Perceiving Depth
Perceiving Depth
Cues used by the brain in perceiving depth
Accommodation
This is the change in focal length of the eyes as we focus on objects at different depths. Objects closer to us require the lens in the eye to be more curved and so we tighten muscles around the eye ball to make this happen. We subconsciously feel this and feed it into our interpretation of what we are looking at. Often, in middle age, these muscles are not as strong as they used to be and so many of us need glasses to see things that are close to us.

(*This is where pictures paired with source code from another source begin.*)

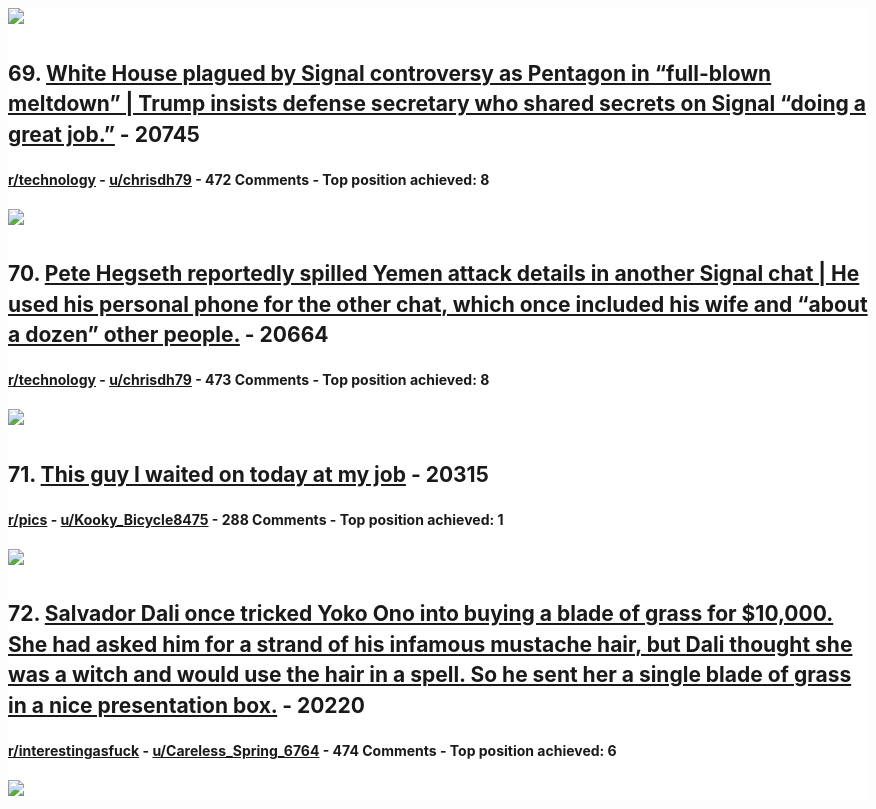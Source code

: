 <a href="https://i.redd.it/c33get4jr9we1.jpeg"><img src="https://b.thumbs.redditmedia.com/4MF8AiuggKbSY6R1_SdBxChXHq09KALvR0P_tDUPtMc.jpg"></img></a>

## 69. [White House plagued by Signal controversy as Pentagon in “full-blown meltdown” | Trump insists defense secretary who shared secrets on Signal “doing a great job.”](http://reddit.com/r/technology/comments/1k4os8q/white_house_plagued_by_signal_controversy_as/) - 20745
#### [r/technology](http://reddit.com/r/technology) - [u/chrisdh79](http://reddit.com/u/chrisdh79) - 472 Comments - Top position achieved: 8

<a href="https://arstechnica.com/tech-policy/2025/04/white-house-plagued-by-signal-controversy-as-pentagon-in-full-blown-meltdown/"><img src="https://b.thumbs.redditmedia.com/Ut9kB3bYfdl1Dau82pXj51OiK5KP94Z90lgwvZ_uTzw.jpg"></img></a>

## 70. [Pete Hegseth reportedly spilled Yemen attack details in another Signal chat | He used his personal phone for the other chat, which once included his wife and “about a dozen” other people.](http://reddit.com/r/technology/comments/1k40khq/pete_hegseth_reportedly_spilled_yemen_attack/) - 20664
#### [r/technology](http://reddit.com/r/technology) - [u/chrisdh79](http://reddit.com/u/chrisdh79) - 473 Comments - Top position achieved: 8

<a href="https://www.theverge.com/news/652434/pete-hegseth-personal-signal-chat-yemen-attack"><img src="https://a.thumbs.redditmedia.com/pPIfJIYDR8uIXaQUzmM2WFmiePWPgxVTD0HyPW7nn_0.jpg"></img></a>

## 71. [This guy I waited on today at my job](http://reddit.com/r/pics/comments/1k4v8oy/this_guy_i_waited_on_today_at_my_job/) - 20315
#### [r/pics](http://reddit.com/r/pics) - [u/Kooky_Bicycle8475](http://reddit.com/u/Kooky_Bicycle8475) - 288 Comments - Top position achieved: 1

<a href="https://i.redd.it/slol4041pawe1.jpeg"><img src="https://b.thumbs.redditmedia.com/k5vdQ_d-WaR72EzFq0b_qwAsdlBkhw0FMk9PgCIV96Y.jpg"></img></a>

## 72. [Salvador Dali once tricked Yoko Ono into buying a blade of grass for $10,000. She had asked him for a strand of his infamous mustache hair, but Dali thought she was a witch and would use the hair in a spell. So he sent her a single blade of grass in a nice presentation box.](http://reddit.com/r/interestingasfuck/comments/1k4qgj1/salvador_dali_once_tricked_yoko_ono_into_buying_a/) - 20220
#### [r/interestingasfuck](http://reddit.com/r/interestingasfuck) - [u/Careless_Spring_6764](http://reddit.com/u/Careless_Spring_6764) - 474 Comments - Top position achieved: 6

<a href="https://i.redd.it/equcvswwj9we1.jpeg"><img src="https://b.thumbs.redditmedia.com/N61tFytgLcVzTgAl7c99i0n1jNyjDvwV2JpdRYRLWyI.jpg"></img></a>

physiological Cues - What we feel
Psychological Cues - how we interpret what we see
Convergence
This is the inward rotation of the eyes as we look at an object that is close to us.
Binocular Disparity
This is the small difference we see between the left image and the right image due to the different positions of each eye. Look through one eye and then try rapidly closing one eye and opening the other. See how objects closer to you shift with respect to an object further away. This is the main tick we will be exploiting with our photographic techniques.
Motion Parallax
If we move our head from side to side we will get depth clues as objects move relative to each other. This can produce weird sensations when looking at stereoscopic images, as we shall see later.
Linear Perspective
Objects further away occupy a smaller portion of our field of vision than objects close up.
Shading and Shadowing
Shadows cast by one object onto another gives clues about depth and shape where as an object close to a light source will be brighter than one further away.
Aerial Perspective
Objects further away tend to be hazy and a little bluer as blue light is more penetrating that other visible colours.
Interposition
If one object obscures or partially overlaps another, we assume that object is closer to us that the one being obscured.
Texture Gradients
We can see detail more easily in objects that are close to us than those further away.
Colour
The fluids in the eye refract different colours to a different degree so objects of some colours appear slightly displaced to objects of anther colour. This gives the illusion they are at different depths and is known as chromostereopsis.